■ Task
Exclude the pictures, then restate every entry below exactly.

■ Data for review
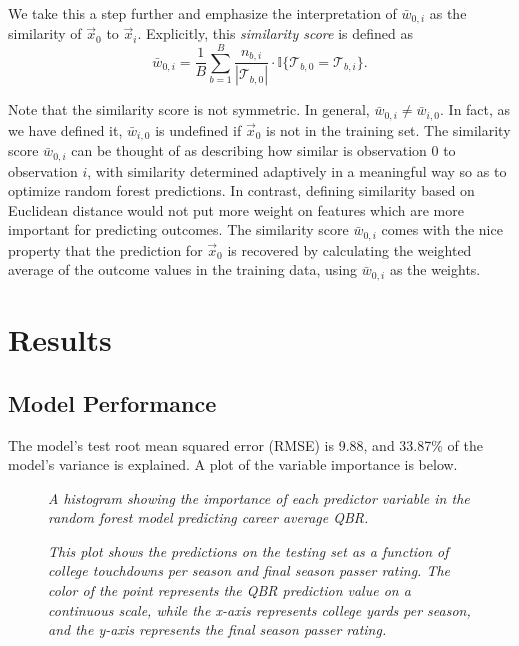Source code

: \documentclass{article}
\begin{document}
We take this a step further and emphasize the interpretation of $\bar w_{0,i}$ as the similarity of $\vec x_0$ to $\vec x_i$. Explicitly, this {\it similarity score} is defined as
\begin{equation}
  \bar w_{0,i} = \frac{1}{B}\sum_{b = 1}^B
    \frac{n_{b,i}}{|\mathcal{T}_{b,0}|} \cdot \mathbb{I}\{\mathcal{T}_{b,0} = \mathcal{T}_{b,i}\}.
\end{equation}

Note that the similarity score is not symmetric. In general, $\bar w_{0,i} \ne \bar w_{i,0}$. In fact, as we have defined it, $\bar w_{i,0}$ is undefined if $\vec x_0$ is not in the training set. The similarity score $\bar w_{0,i}$ can be thought of as describing how similar is observation 0 to observation $i$, with similarity determined adaptively in a meaningful way so as to optimize random forest predictions. In contrast, defining similarity based on Euclidean distance would not put more weight on features which are more important for predicting outcomes. The similarity score $\bar w_{0,i}$ comes with the nice property that the prediction for $\vec x_0$ is recovered by calculating the weighted average of the outcome values in the training data, using $\bar w_{0,i}$ as the weights.

\section{Results}
\label{sec:results}

\subsection{Model Performance}

The model's test root mean squared error (RMSE) is 9.88, and 33.87\% of the model's variance is explained. A plot of the variable importance is below. 

\begin{figure}[H]
    \centering
    \caption{\textit{A histogram showing the importance of each predictor variable in the random forest model predicting career average QBR.}}
    \label{fig:importance}
\end{figure}

\begin{figure}[H]
    \centering
    \caption{\textit{This plot shows the predictions on the testing set as a function of college touchdowns per season and final season passer rating. The color of the point represents the QBR prediction value on a continuous scale, while the x-axis represents college yards per season, and the y-axis represents the final season passer rating.}}
\end{figure}
\end{document}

■ Your response
Source code

: \documentclass{article}
\begin{document}
We take this a step further and emphasize the interpretation of $\bar w_{0,i}$ as the similarity of $\vec x_0$ to $\vec x_i$. Explicitly, this {\it similarity score} is defined as
\begin{equation}
  \bar w_{0,i} = \frac{1}{B}\sum_{b = 1}^B
    \frac{n_{b,i}}{|\mathcal{T}_{b,0}|} \cdot \mathbb{I}\{\mathcal{T}_{b,0} = \mathcal{T}_{b,i}\}.
\end{equation}

Note that the similarity score is not symmetric. In general, $\bar w_{0,i} \ne \bar w_{i,0}$. In fact, as we have defined it, $\bar w_{i,0}$ is undefined if $\vec x_0$ is not in the training set. The similarity score $\bar w_{0,i}$ can be thought of as describing how similar is observation 0 to observation $i$, with similarity determined adaptively in a meaningful way so as to optimize random forest predictions. In contrast, defining similarity based on Euclidean distance would not put more weight on features which are more important for predicting outcomes. The similarity score $\bar w_{0,i}$ comes with the nice property that the prediction for $\vec x_0$ is recovered by calculating the weighted average of the outcome values in the training data, using $\bar w_{0,i}$ as the weights.

\section{Results}
\label{sec:results}

\subsection{Model Performance}

The model's test root mean squared error (RMSE) is 9.88, and 33.87\% of the model's variance is explained. A plot of the variable importance is below. 

\begin{figure}[H]
    \centering
    \caption{\textit{A histogram showing the importance of each predictor variable in the random forest model predicting career average QBR.}}
    \label{fig:importance}
\end{figure}

\begin{figure}[H]
    \centering
    \caption{\textit{This plot shows the predictions on the testing set as a function of college touchdowns per season and final season passer rating. The color of the point represents the QBR prediction value on a continuous scale, while the x-axis represents college yards per season, and the y-axis represents the final season passer rating.}}
\end{figure}
\end{document}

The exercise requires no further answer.